Rest assured, none of these questions will be answered, not really. Leah is a “freelancer”—though in what industry, it’s not clear. Nikki is a dentist. Leah is the more free-spirited of the two, Nikki the more square; Harper’s personality lies somewhere in the middle. I would assume they’re all friends from college, but who knows—their collective past is never mentioned. It’s simply understood that they’re “best friends.” Most vacation movies, like last year’s surprise hit, Girls Trip, require a character-level impetus for said vacation: they’re old college friends who’ve kind of lost touch, and maybe they aren’t as close as they thought they were! Or maybe they are! The bottom line is: eventually there’s some kind of breakthrough. Either the vacationers grow closer or they don’t. Regardless, they learn something about themselves along the way. Yay.

Ibiza could give two shits about such concerns. And why should it? Why strive to deliver a point if it’s just going to be hackneyed and trite, anyway? Richanbach doesn’t bother encumbering his film with sentimentalized conflicts and cheap character development—he just wants you to laugh and enjoy the ride. And the movie is better for it.

It helps that he’s working with a sharp script from Lauryn Kahn, and a trio of actresses who know how to make the most of it. There are a few laugh-out-loud scenes here, involving a hotel room covered in jizz, an Adderrall-induced treadmill soliloquy and a botched, hungover business meeting. Integral to all of them is Vanessa Bayer, the SNL star who has, in a series of supporting roles, proven herself an equal of her much more celebrated castmate, Kate McKinnon. She does for Ibiza what Tiffany Haddish does for Girls Trip, but with awkward charm instead of all-out bombast. Her expressions themselves, even as she’s just listening to someone else talk, are enough to steal a scene; her precise delivery—self-conscious, sideways, solicitous—is an outstanding feat of acting.

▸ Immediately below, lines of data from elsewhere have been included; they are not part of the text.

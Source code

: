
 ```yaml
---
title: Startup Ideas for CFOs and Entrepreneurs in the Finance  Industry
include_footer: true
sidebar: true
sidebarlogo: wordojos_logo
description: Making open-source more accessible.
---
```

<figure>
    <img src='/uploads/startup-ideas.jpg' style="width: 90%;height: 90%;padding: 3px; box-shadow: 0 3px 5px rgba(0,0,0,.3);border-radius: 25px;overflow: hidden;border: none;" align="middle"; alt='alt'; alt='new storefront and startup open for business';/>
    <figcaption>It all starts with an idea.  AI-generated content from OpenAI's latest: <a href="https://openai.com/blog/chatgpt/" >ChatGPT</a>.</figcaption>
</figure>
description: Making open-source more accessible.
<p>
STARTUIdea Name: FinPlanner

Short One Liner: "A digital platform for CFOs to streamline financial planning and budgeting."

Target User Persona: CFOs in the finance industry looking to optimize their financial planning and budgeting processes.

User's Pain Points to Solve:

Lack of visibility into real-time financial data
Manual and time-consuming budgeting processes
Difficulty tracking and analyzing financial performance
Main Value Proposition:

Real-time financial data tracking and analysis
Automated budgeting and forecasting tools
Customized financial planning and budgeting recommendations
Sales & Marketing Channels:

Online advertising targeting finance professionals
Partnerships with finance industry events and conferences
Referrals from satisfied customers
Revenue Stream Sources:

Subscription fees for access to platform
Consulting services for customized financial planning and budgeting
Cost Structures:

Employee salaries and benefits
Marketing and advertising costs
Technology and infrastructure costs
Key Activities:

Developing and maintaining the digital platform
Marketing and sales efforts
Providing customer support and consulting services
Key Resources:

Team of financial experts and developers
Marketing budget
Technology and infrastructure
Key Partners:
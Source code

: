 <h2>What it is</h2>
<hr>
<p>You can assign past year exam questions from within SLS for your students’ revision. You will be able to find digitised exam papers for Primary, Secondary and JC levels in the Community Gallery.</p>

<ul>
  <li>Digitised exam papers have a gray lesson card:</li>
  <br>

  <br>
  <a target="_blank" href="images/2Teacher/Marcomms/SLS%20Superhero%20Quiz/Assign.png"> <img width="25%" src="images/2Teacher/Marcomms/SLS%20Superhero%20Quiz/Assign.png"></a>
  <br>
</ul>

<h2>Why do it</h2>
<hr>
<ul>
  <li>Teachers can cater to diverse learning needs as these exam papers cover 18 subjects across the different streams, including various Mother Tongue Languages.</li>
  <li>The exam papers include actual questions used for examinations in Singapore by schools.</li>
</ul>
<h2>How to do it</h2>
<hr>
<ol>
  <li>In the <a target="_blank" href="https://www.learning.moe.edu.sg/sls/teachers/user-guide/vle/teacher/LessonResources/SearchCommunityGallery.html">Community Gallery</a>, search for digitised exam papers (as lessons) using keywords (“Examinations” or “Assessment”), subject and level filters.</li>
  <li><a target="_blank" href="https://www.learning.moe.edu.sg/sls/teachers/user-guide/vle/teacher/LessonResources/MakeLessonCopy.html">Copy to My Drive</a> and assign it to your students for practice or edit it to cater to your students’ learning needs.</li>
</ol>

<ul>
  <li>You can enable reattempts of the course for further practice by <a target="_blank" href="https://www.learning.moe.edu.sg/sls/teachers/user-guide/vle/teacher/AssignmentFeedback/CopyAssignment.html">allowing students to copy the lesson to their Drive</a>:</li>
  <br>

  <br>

The love affair at the center, however unfeasible, also manages to work. The cute-meet between Harper and the DJ of her dreams, Leo West (a refreshingly neurotic Richard Madden), is legitimately cute—he picks her out of the crowd because she has a dick drawn in glow-in-the-dark ink on her face. The night they spend together is jubilant, sexy and slightly romantic. And who cares if we have no idea who Harper or Leo really are? They’re both good hangs, and they seem like they’re really in love. Their chemistry smooths over the dearth of characterization.

Coming in at a quick 90 minutes, Ibiza ultimately dispenses with a classic rom-com beat: the valley before the final peak, when our two paramours separate due to an unforeseeable bump in the road. Rather than stop at his, Richanbach just kind of drives over it. Despite the high highs of Ibiza—there is a decent amount of glorified ecstasy-dropping here—there’s never a come-down. It’s unmercifully a good time, all the way through, and even at the resolution, it avoids making an actual point—becoming about something. The whole thing is totally fantastical and incredibly shallow, but it’s vacation, it’s Ibiza, it’s Ibiza—anything can happen, right?

Sam Eichner

Sam Eichner likes literature, reality television and his twin cats equally. He has consistently been told he needs a shave since he started growing facial hair.